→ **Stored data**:
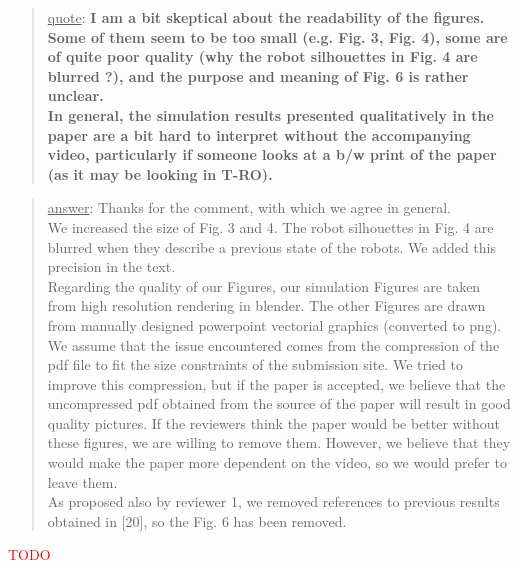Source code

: \documentclass[a4paper]{article}
\newcommand{\ndone}[0]{\textcolor{red}{TODO}}
\newcommand\quot[1]{\begin{quote} \underline{quote}: \textbf{#1}\end{quote}}
\newcommand\as[1]{\begin{quote} \underline{answer}: {#1}\end{quote} }
\begin{document}
\quot{I am a bit skeptical about the readability of the figures. Some of them seem to be too small (e.g. Fig. 3, Fig. 4), some are of quite poor quality (why the robot silhouettes in Fig. 4 are blurred ?), and the purpose and meaning of Fig. 6 is rather unclear. \\ In general, the simulation results presented qualitatively in the paper are a bit hard to interpret without the accompanying video, particularly if someone looks at a b/w print of the paper (as it may be looking in T-RO).}
\as{Thanks for the comment, with which we agree in general.  \\We increased the size of Fig. 3 and 4. The robot silhouettes in Fig. 4 are blurred when they describe a previous state of the robots. We added this precision in the text. \\Regarding the quality of our Figures,  our simulation Figures are taken from high resolution rendering in blender. The other Figures are drawn from manually designed powerpoint vectorial graphics (converted to png). We assume that the issue encountered comes from the compression of the pdf file to fit the size constraints of the 
submission site. We tried to improve this compression, but if the paper is accepted, we believe that the uncompressed pdf obtained from the source of the paper will result in good quality pictures. If the reviewers think the paper would be better without these figures, we are willing to remove them. However, we believe that they would make the paper more dependent on the video, so we would prefer to leave them. \\ As proposed also by reviewer 1, we removed references to previous results obtained in [20], so the Fig. 6 has been removed.}\ndone

\end{document}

→ **Exercise instructions**:
Of the lines above, extract only those from the line with "a bit skeptical" to the line with "constraints of the", both included, exactly as written.

→ **The answer**:
\quot{I am a bit skeptical about the readability of the figures. Some of them seem to be too small (e.g. Fig. 3, Fig. 4), some are of quite poor quality (why the robot silhouettes in Fig. 4 are blurred ?), and the purpose and meaning of Fig. 6 is rather unclear. \\ In general, the simulation results presented qualitatively in the paper are a bit hard to interpret without the accompanying video, particularly if someone looks at a b/w print of the paper (as it may be looking in T-RO).}
\as{Thanks for the comment, with which we agree in general.  \\We increased the size of Fig. 3 and 4. The robot silhouettes in Fig. 4 are blurred when they describe a previous state of the robots. We added this precision in the text. \\Regarding the quality of our Figures,  our simulation Figures are taken from high resolution rendering in blender. The other Figures are drawn from manually designed powerpoint vectorial graphics (converted to png). We assume that the issue encountered comes from the compression of the pdf file to fit the size constraints of the 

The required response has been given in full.